OpenClaw Web Scraping: A Complete Guide

OpenClaw provides a multi-layered web scraping toolkit that combines instant agent tools with specialized scripts for brand research. Whether you’re gathering research articles, scraping logos, or testing web applications, there’s a tool designed for the job.

This guide covers every scraping capability available in OpenClaw, from the built-in web_search and browser tools to custom scripts for brand asset extraction.

OpenClaw web scraping tools overview showing the workflow pipeline

The Scraping Toolkit at a Glance

Tool	Type	Best For	Speed
`web_search`	Built-in	Finding URLs, research discovery	Instant
`web_fetch`	Built-in	Article content extraction	Fast
`browser`	Built-in	JS-heavy sites, forms, testing	Medium
`logo-scraper.sh`	Script	Logo image collection	Fast
`brand-scraper.py`	Script	Brand colors, social links, metadata	Medium

Let’s dive into each tool with practical examples.

Built-in Agent Tools

web_search: Discovery Layer

The web_search tool is powered by Brave Search API and provides the fastest way to discover relevant URLs for research.
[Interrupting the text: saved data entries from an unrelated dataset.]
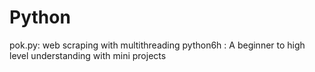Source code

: # Python
pok.py: web scraping with multithreading
python6h : A beginner to high level understanding with mini projects
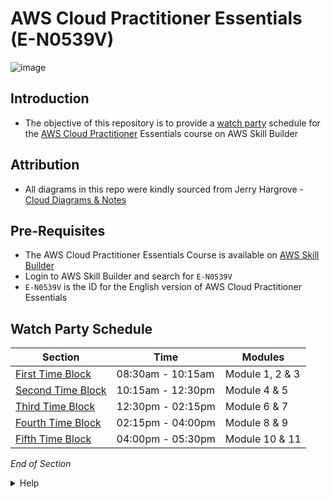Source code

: # AWS Cloud Practitioner Essentials (E-N0539V)

![image](https://user-images.githubusercontent.com/18049790/228772258-d0512605-f805-4764-b7c3-3f860e1c5a32.png)

## Introduction
* The objective of this repository is to provide a [watch party](https://en.wiktionary.org/wiki/watch_party) schedule for the [AWS Cloud Practitioner](https://aws.amazon.com/certification/certified-cloud-practitioner/) Essentials course on AWS Skill Builder

## Attribution
* All diagrams in this repo were kindly sourced from Jerry Hargrove - [Cloud Diagrams & Notes](https://www.awsgeek.com/)

## Pre-Requisites 
* The AWS Cloud Practitioner Essentials Course is available on [AWS Skill Builder](https://explore.skillbuilder.aws/) 
* Login to AWS Skill Builder and search for `E-N0539V`
* `E-N0539V` is the ID for the English version of AWS Cloud Practitioner Essentials 

## Watch Party Schedule



| Section | Time | Modules | 
| --- | --- | --- | 
| [First Time Block](https://github.com/jamesbuckett/aws-cloud-practitioner-essentials/blob/main/01-first-time-block.md) | 08:30am - 10:15am | Module 1, 2 & 3 | 
| [Second Time Block](https://github.com/jamesbuckett/aws-cloud-practitioner-essentials/blob/main/02-second-time-block.md) | 10:15am - 12:30pm | Module 4 & 5 | 
| [Third Time Block](https://github.com/jamesbuckett/aws-cloud-practitioner-essentials/blob/main/03-third-time-block.md) | 12:30pm - 02:15pm | Module 6 & 7 |
| [Fourth Time Block](https://github.com/jamesbuckett/aws-cloud-practitioner-essentials/blob/main/04-fourth-time-block.md) | 02:15pm - 04:00pm | Module 8 & 9 | 
| [Fifth Time Block](https://github.com/jamesbuckett/aws-cloud-practitioner-essentials/blob/main/05-fifth-time-block.md) | 04:00pm - 05:30pm | Module 10 & 11 | 

*End of Section*


<details class="faq box"><summary>Help</summary>
<p>

</p>
</details>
It returns structured results with titles, URLs, and snippets.

Basic usage:

// Simple search
web_search(query: "OpenClaw autonomous agents", count: 5)

// Region-specific search
web_search(query: "best practices for web scraping", country: "US", search_lang: "en")

// Time-filtered search (past week)
web_search(query: "Playwright browser automation", freshness: "pw")

Parameters:

Parameter	Type	Description
`query`	string	Search query (required)
`count`	number	Results to return (1-10)
`country`	string	2-letter country code
`search_lang`	string	ISO language code (‘en’, ‘de’, ‘fr’)
`freshness`	string	Time filter (‘pd’, ‘pw’, ‘pm’, ‘py’)

Real-world workflow:

// 1. Discover research sources
const results = web_search(query: "web scraping best practices 2026", count: 10)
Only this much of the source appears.